Black hole Area-Angular momentum-Charge inequality in dynamical non-vacuum spacetimes
Mar\'ia E. Gabach Cl\'ement, Jos\'e Luis Jaramillo
TL;DR
This paper proves a quasi-local inequality relating the area, angular momentum, and charge of apparent horizons in dynamical, non-vacuum black hole spacetimes, extending previous results to more general conditions.
Contribution
It establishes a new area-angular momentum-charge inequality applicable to non-vacuum, dynamical black holes with matter and cosmological constant, under minimal symmetry assumptions.
Findings
The inequality holds for apparent horizons in generic dynamical spacetimes.
It applies to axially symmetric, outermost trapped surfaces with matter satisfying energy conditions.

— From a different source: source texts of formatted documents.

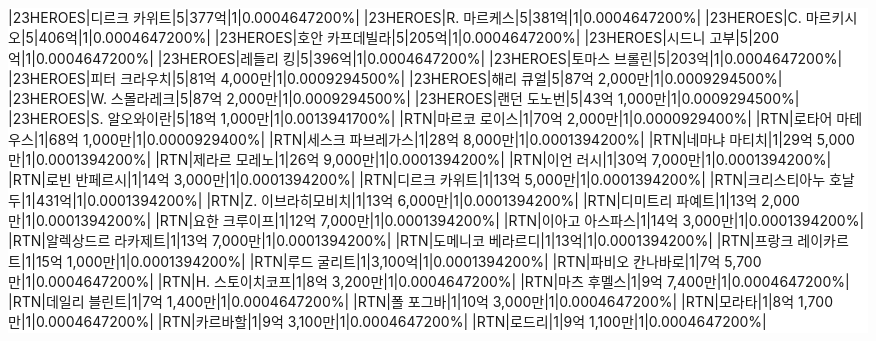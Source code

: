 |23HEROES|디르크 카위트|5|377억|1|0.0004647200%|
|23HEROES|R. 마르케스|5|381억|1|0.0004647200%|
|23HEROES|C. 마르키시오|5|406억|1|0.0004647200%|
|23HEROES|호안 카프데빌라|5|205억|1|0.0004647200%|
|23HEROES|시드니 고부|5|200억|1|0.0004647200%|
|23HEROES|레들리 킹|5|396억|1|0.0004647200%|
|23HEROES|토마스 브롤린|5|203억|1|0.0004647200%|
|23HEROES|피터 크라우치|5|81억 4,000만|1|0.0009294500%|
|23HEROES|해리 큐얼|5|87억 2,000만|1|0.0009294500%|
|23HEROES|W. 스몰라레크|5|87억 2,000만|1|0.0009294500%|
|23HEROES|랜던 도노번|5|43억 1,000만|1|0.0009294500%|
|23HEROES|S. 알오와이란|5|18억 1,000만|1|0.0013941700%|
|RTN|마르코 로이스|1|70억 2,000만|1|0.0000929400%|
|RTN|로타어 마테우스|1|68억 1,000만|1|0.0000929400%|
|RTN|세스크 파브레가스|1|28억 8,000만|1|0.0001394200%|
|RTN|네마냐 마티치|1|29억 5,000만|1|0.0001394200%|
|RTN|제라르 모레노|1|26억 9,000만|1|0.0001394200%|
|RTN|이언 러시|1|30억 7,000만|1|0.0001394200%|
|RTN|로빈 반페르시|1|14억 3,000만|1|0.0001394200%|
|RTN|디르크 카위트|1|13억 5,000만|1|0.0001394200%|
|RTN|크리스티아누 호날두|1|431억|1|0.0001394200%|
|RTN|Z. 이브라히모비치|1|13억 6,000만|1|0.0001394200%|
|RTN|디미트리 파예트|1|13억 2,000만|1|0.0001394200%|
|RTN|요한 크루이프|1|12억 7,000만|1|0.0001394200%|
|RTN|이아고 아스파스|1|14억 3,000만|1|0.0001394200%|
|RTN|알렉상드르 라카제트|1|13억 7,000만|1|0.0001394200%|
|RTN|도메니코 베라르디|1|13억|1|0.0001394200%|
|RTN|프랑크 레이카르트|1|15억 1,000만|1|0.0001394200%|
|RTN|루드 굴리트|1|3,100억|1|0.0001394200%|
|RTN|파비오 칸나바로|1|7억 5,700만|1|0.0004647200%|
|RTN|H. 스토이치코프|1|8억 3,200만|1|0.0004647200%|
|RTN|마츠 후멜스|1|9억 7,400만|1|0.0004647200%|
|RTN|데일리 블린트|1|7억 1,400만|1|0.0004647200%|
|RTN|폴 포그바|1|10억 3,000만|1|0.0004647200%|
|RTN|모라타|1|8억 1,700만|1|0.0004647200%|
|RTN|카르바할|1|9억 3,100만|1|0.0004647200%|
|RTN|로드리|1|9억 1,100만|1|0.0004647200%|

The result generalizes previous static or vacuum inequalities to more realistic black hole scenarios.
Abstract
We show that the area-angular momentum-charge inequality (A/(4\pi))^2 \geq (2J)^2 + (Q_E^2 + Q_M^2)^2 holds for apparent horizons of electrically and magnetically charged rotating black holes in generic dynamical and non-vacuum spacetimes. More specifically, this quasi-local inequality applies to axially symmetric closed outermost stably marginally (outer) trapped surfaces, embedded in non-necessarily axisymmetric black hole spacetimes with non-negative cosmological constant and matter content satisfying the dominant energy condition.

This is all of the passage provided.